=== WORK TO COMPLETE ===
Please find the lines in the entries below that contain the word "Vercel", and copy each one.

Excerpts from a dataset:
┏━━
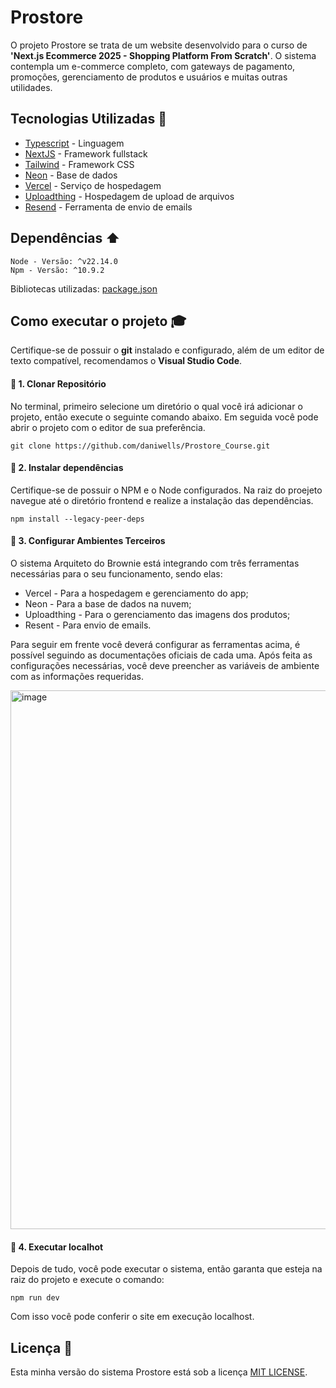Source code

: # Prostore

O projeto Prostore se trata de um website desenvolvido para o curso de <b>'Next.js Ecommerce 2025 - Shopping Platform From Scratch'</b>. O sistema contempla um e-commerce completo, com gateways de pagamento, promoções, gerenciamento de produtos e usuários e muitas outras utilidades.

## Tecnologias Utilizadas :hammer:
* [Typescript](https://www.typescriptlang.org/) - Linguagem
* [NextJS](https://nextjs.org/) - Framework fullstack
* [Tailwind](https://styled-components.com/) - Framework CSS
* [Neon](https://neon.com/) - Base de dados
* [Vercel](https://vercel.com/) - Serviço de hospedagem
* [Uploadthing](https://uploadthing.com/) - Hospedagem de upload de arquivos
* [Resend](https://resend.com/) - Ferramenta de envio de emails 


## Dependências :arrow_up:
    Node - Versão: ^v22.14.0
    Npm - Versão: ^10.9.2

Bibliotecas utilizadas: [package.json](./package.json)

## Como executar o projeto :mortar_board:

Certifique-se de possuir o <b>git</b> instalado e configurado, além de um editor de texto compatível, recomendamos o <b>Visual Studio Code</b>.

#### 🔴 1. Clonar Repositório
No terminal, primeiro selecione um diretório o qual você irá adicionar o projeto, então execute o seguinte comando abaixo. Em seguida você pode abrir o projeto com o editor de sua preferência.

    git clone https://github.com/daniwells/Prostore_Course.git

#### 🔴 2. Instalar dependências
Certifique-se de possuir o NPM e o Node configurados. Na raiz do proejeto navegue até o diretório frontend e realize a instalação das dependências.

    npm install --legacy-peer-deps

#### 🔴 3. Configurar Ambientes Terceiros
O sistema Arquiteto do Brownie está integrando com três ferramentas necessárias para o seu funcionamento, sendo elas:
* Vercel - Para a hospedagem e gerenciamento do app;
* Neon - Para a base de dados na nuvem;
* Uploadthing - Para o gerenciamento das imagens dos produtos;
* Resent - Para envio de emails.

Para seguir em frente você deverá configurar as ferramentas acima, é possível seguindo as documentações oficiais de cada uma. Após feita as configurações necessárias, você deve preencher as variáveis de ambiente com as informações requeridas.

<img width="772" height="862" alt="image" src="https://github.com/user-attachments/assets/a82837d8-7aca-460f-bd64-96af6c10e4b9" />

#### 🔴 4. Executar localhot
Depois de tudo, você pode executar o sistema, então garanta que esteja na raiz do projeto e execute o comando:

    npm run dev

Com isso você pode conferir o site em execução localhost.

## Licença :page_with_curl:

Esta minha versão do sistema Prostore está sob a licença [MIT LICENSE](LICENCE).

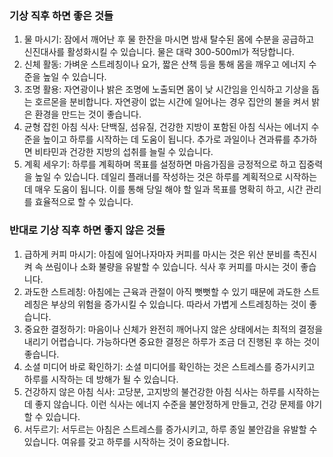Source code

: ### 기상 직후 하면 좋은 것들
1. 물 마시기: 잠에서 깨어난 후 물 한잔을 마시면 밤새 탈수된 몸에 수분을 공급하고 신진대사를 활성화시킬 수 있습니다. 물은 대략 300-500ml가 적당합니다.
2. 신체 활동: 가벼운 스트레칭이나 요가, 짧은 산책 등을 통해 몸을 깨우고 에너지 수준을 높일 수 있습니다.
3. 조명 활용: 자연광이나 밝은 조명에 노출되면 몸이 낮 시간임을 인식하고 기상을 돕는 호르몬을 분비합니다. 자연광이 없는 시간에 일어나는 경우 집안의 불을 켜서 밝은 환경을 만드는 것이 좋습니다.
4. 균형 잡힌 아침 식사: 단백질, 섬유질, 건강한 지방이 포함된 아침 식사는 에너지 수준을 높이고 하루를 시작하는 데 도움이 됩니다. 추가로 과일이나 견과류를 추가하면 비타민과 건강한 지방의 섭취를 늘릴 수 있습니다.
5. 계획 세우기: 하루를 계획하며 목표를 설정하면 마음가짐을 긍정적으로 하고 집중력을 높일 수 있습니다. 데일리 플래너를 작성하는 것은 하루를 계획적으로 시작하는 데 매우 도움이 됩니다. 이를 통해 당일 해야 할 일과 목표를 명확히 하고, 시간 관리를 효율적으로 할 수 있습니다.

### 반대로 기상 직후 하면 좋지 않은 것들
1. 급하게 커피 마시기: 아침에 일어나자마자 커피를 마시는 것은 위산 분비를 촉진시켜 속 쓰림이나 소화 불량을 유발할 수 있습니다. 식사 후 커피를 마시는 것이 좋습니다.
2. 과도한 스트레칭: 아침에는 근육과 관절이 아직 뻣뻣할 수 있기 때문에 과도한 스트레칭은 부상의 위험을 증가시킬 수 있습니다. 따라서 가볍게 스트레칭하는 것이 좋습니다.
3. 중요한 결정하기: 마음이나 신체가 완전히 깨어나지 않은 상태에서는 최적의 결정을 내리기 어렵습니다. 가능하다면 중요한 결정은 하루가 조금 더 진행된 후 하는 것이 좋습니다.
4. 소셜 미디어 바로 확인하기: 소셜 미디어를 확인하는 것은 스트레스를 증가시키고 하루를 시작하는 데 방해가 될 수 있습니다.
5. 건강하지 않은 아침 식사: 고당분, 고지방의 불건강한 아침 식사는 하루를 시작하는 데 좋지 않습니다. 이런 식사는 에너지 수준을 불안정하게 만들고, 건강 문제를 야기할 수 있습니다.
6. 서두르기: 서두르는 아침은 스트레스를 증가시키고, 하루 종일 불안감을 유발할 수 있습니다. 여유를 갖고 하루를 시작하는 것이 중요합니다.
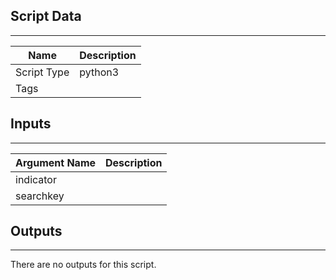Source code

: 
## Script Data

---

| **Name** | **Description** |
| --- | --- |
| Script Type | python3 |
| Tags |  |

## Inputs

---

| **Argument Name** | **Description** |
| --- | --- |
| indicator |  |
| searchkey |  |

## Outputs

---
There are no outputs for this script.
┗━━
=== TASK RESULT ===
* [Vercel](https://vercel.com/) - Serviço de hospedagem
* Vercel - Para a hospedagem e gerenciamento do app;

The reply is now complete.